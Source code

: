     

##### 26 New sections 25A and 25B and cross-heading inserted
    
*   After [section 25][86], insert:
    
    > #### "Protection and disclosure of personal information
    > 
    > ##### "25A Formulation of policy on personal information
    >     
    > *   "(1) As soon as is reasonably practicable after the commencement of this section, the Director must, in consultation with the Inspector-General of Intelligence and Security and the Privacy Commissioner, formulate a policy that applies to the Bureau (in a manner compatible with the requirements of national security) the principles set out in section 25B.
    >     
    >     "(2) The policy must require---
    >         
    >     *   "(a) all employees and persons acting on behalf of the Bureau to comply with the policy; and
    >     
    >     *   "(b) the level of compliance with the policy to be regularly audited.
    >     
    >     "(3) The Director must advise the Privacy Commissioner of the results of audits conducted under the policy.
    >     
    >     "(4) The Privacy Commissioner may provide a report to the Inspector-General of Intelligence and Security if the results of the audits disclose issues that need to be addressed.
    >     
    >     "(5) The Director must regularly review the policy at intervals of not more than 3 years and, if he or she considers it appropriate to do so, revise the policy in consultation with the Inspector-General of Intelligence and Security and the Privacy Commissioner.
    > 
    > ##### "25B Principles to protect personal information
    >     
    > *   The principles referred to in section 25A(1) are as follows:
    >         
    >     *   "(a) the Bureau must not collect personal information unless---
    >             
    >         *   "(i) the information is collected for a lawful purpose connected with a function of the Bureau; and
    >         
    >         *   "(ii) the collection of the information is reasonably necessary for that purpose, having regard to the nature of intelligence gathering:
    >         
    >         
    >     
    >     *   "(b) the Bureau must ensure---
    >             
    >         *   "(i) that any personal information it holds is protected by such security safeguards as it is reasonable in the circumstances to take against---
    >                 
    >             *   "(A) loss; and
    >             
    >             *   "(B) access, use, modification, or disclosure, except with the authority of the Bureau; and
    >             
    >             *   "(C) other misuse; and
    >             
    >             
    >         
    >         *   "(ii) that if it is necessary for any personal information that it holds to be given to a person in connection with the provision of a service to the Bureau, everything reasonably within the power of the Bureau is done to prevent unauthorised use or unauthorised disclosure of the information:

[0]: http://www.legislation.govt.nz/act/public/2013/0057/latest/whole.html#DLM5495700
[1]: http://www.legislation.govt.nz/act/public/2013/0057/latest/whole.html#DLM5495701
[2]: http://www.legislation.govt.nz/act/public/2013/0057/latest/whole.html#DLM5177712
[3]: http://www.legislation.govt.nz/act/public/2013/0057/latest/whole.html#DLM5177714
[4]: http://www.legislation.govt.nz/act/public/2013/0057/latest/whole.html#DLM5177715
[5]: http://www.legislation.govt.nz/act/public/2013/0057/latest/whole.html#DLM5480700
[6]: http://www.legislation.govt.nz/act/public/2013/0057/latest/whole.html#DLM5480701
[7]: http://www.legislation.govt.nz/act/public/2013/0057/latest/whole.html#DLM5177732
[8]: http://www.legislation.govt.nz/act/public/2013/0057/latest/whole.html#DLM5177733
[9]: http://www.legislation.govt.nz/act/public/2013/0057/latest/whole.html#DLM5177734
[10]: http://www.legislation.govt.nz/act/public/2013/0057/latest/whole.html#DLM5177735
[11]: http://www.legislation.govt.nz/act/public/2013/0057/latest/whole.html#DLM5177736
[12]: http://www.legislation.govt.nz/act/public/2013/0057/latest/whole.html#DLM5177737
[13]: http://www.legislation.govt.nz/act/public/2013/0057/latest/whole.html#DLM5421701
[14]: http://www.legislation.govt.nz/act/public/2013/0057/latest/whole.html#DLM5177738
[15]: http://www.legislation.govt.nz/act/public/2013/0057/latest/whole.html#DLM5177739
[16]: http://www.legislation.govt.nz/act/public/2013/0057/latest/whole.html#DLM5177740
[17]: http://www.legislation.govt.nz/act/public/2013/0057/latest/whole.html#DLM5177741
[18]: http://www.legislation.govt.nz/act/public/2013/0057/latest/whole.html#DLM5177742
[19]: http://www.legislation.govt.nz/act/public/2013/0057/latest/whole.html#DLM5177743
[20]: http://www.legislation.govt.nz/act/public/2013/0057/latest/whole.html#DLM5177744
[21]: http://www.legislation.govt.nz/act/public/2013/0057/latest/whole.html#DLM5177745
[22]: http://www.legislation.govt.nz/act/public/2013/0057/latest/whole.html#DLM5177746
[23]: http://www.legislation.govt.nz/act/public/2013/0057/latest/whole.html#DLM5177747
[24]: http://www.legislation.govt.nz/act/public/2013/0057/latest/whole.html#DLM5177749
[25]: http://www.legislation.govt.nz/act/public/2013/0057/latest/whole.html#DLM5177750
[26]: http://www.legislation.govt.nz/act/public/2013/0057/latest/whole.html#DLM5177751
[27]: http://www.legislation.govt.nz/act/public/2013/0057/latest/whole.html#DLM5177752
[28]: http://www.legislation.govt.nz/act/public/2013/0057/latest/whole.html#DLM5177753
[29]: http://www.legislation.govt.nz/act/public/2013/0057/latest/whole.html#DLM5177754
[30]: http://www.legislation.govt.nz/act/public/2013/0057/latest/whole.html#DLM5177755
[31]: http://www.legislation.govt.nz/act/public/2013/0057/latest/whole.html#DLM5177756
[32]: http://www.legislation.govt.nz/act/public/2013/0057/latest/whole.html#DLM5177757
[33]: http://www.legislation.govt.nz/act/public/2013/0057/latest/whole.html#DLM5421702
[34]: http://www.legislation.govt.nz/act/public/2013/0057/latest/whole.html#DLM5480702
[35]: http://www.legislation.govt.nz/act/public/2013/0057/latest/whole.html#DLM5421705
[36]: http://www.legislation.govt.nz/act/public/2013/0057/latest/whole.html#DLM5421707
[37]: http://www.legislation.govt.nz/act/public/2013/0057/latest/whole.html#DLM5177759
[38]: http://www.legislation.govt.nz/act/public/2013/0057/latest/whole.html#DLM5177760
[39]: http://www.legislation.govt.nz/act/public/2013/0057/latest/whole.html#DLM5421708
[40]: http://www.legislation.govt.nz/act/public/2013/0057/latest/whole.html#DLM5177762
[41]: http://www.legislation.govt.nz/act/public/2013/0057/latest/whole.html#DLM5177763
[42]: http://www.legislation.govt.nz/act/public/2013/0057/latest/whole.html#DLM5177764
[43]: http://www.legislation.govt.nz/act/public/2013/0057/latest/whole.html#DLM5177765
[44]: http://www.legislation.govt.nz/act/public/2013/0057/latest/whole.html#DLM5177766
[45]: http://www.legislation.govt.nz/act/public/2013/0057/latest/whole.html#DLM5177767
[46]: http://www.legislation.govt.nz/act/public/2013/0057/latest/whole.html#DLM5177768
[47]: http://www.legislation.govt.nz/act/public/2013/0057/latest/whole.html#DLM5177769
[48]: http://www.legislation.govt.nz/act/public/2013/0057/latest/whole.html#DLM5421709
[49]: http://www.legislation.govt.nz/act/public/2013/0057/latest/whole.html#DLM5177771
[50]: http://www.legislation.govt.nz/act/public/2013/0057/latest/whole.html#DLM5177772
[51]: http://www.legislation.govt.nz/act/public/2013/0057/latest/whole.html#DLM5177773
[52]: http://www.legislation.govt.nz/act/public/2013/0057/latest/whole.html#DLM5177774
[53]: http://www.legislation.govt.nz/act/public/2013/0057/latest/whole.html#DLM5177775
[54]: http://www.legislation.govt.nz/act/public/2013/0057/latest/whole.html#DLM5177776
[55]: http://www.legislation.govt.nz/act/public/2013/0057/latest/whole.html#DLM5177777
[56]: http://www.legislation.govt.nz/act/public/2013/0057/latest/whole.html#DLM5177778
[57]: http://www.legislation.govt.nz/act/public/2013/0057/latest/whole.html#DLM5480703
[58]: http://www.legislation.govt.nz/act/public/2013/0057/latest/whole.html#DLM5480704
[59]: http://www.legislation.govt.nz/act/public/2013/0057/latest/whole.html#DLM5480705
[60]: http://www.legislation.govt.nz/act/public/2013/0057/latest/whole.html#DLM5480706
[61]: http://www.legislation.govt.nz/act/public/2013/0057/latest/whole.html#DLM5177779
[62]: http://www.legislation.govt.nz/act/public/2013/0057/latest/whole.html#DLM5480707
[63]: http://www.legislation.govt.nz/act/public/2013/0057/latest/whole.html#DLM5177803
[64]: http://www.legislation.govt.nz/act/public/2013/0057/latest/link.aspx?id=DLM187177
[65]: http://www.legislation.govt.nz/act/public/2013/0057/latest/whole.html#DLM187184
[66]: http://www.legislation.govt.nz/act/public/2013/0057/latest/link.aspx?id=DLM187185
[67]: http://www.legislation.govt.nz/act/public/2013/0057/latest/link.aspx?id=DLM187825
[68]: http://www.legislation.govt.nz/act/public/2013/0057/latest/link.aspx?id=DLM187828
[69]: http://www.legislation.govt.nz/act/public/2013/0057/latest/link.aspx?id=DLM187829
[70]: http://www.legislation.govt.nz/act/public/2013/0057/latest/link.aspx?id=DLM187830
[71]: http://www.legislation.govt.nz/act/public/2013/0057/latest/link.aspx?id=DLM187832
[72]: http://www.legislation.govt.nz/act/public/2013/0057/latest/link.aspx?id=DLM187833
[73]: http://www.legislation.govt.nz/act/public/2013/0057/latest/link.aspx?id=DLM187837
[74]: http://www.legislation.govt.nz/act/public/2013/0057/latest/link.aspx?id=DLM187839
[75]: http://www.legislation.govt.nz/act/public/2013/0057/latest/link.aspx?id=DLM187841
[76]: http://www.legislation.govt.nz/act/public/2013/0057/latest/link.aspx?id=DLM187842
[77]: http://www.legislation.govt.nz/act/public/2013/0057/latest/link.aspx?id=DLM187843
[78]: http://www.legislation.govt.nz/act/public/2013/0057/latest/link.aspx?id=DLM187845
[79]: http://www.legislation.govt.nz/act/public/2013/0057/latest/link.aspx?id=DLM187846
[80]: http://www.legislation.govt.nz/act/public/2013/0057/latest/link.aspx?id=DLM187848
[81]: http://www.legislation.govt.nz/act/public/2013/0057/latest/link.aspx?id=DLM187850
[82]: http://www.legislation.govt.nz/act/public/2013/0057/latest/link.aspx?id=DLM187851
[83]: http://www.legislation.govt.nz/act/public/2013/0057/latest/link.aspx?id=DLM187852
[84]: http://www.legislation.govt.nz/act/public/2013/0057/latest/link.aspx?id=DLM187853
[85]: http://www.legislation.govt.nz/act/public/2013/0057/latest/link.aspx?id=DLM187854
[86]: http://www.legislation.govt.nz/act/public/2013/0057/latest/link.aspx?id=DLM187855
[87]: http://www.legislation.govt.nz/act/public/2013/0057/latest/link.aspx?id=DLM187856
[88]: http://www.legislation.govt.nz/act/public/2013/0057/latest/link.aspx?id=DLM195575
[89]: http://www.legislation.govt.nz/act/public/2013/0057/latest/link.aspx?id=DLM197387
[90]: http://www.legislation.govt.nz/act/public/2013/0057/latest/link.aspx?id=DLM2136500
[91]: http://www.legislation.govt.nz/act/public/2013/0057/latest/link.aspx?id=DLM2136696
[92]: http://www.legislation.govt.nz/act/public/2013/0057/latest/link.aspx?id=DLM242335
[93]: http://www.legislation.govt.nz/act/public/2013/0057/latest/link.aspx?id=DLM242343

──────

**Action item**
Only lines that include "Director" belong in the answer; copy all of them from the listing.

**Answer box**
    > *   "(1) As soon as is reasonably practicable after the commencement of this section, the Director must, in consultation with the Inspector-General of Intelligence and Security and the Privacy Commissioner, formulate a policy that applies to the Bureau (in a manner compatible with the requirements of national security) the principles set out in section 25B.
    >     "(3) The Director must advise the Privacy Commissioner of the results of audits conducted under the policy.
    >     "(5) The Director must regularly review the policy at intervals of not more than 3 years and, if he or she considers it appropriate to do so, revise the policy in consultation with the Inspector-General of Intelligence and Security and the Privacy Commissioner.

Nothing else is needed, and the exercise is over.